A township in southeast Pennsylvania has vowed to keep fighting Sunoco Logistics Partners LP’s Mariner East pipeline even if the state Public Utilities Commission (PUC) grants it the status of a public utility corporation, which would exempt it from local zoning ordinances.

West Goshen Township officials would appeal any such decision in state Commonwealth Court and then file a motion seeking a stay of execution to delay the pipeline while an appeal plays out in court, saying in a statement that “the township is seeking technical experts to document our concerns and the township is prepared to take this matter to the appellate courts as necessary.”
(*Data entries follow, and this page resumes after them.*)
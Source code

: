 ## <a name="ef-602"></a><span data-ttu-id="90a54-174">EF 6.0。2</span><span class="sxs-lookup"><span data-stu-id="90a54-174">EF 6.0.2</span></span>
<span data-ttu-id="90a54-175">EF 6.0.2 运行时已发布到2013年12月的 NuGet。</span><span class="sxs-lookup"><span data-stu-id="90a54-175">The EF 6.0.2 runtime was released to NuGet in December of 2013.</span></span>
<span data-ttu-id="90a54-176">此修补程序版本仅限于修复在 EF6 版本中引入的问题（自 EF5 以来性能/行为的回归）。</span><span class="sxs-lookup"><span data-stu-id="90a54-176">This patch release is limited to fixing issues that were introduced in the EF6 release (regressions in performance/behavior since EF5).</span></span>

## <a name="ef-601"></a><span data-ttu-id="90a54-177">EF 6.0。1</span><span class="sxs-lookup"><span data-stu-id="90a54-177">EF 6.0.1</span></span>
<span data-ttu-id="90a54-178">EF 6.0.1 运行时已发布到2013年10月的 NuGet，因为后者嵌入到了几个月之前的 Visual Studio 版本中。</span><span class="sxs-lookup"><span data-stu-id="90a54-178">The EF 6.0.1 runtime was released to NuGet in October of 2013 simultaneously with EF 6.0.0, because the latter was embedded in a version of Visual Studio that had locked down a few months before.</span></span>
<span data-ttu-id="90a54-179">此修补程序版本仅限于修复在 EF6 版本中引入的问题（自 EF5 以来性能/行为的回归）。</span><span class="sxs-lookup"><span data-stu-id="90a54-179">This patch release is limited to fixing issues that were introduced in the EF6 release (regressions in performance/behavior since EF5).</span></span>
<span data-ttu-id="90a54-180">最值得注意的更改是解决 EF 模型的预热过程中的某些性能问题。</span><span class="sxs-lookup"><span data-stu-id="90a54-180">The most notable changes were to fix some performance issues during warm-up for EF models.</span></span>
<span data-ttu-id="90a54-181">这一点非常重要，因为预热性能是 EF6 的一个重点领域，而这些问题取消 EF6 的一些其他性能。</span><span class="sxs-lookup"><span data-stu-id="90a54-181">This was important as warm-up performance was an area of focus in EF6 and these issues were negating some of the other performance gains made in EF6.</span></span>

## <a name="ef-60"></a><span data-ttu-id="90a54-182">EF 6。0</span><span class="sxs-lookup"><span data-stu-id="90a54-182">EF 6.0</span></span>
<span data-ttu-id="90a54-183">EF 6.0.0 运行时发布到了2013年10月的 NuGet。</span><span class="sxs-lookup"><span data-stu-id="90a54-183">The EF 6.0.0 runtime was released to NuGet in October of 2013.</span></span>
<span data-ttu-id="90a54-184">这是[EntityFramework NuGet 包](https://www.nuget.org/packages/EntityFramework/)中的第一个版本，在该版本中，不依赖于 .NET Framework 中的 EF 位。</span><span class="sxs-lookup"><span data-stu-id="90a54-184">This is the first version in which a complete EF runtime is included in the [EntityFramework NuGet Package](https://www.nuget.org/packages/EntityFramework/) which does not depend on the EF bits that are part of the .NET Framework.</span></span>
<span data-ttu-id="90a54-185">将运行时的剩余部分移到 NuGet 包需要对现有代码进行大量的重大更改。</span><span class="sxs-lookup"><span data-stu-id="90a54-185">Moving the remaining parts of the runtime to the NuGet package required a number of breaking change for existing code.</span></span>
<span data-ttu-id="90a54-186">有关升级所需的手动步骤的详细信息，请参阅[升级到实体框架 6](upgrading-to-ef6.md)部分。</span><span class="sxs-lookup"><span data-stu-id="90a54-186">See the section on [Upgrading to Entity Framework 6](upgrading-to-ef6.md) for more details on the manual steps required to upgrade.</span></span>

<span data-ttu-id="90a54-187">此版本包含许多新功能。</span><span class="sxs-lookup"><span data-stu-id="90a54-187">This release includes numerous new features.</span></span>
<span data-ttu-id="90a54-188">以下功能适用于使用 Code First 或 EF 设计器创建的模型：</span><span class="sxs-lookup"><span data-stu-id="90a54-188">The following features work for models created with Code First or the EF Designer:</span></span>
The township has been particularly vocal in its opposition to the pipeline, especially after Sunoco filed a request with the PUC for public utility status earlier this year to bypass local zoning ordinances that were proving to be a challenge for its plans (see Shale Daily, April 28). West Goshen along with environmental organizations and other townships filed a petition to intervene in that request.

News of West Goshen’s plans to fight came just days after the PUC rejected a ruling by two administrative law judges (ALJ) that recommended the commission not grant Sunoco public utility status. In a 4-1 vote, the PUC approved a motion to reverse the ALJ’s recommendation issued over the summer (see Shale Daily, Aug 1), remanding the matter to the ALJ office for further proceedings and ordering more public hearings.

PUC spokeswoman Jennifer Kocher told NGI’s Shale Daily that there are no timelines for those hearings and the commission is not required by law to make a ruling on Sunoco’s request by any specific date. “With the process ahead,” she said, “it will be next year before the commission would act.”

Most of Mariner East has already been built. Sunoco wants to expand the line, in two phases, into Ohio and southwest Pennsylvania to gather natural gas liquids (NGL) and transport them to its Marcus Hook facility in Delaware County, south of Philadelphia (see Shale Daily, Sept. 9, 2013).

For now, though, it will need local cooperation in the southeast part of the state — where many residents oppose the oil and gas industry — for rights-of-way and 35 valve and pumping stations. The first phase of Mariner East was expected to move propane and be operational by the second half of this year, with the second phase was expected to be moving NGLs by late 2016.

The Chester County Community group, which was formed to fight the pipeline, has also said it will do everything it can to prevent Sunoco from building equipment related to Mariner East until it has no legal options left.

“Our community believes that this is a bad idea for many reasons including environmental, danger to local homes, a decrease in desirability of living in this area, home values and a desire to disallow our basic rights given to us by the Pennsylvania constitution to be able to determine what is right for our community,” the group says on its website.

After the commission rejected the ALJ’s recommendation, Sunoco spokesman Jeff Shields said the decision validated Mariner East’s status as a public utility, which the company has repeatedly said it believes will eventually be granted.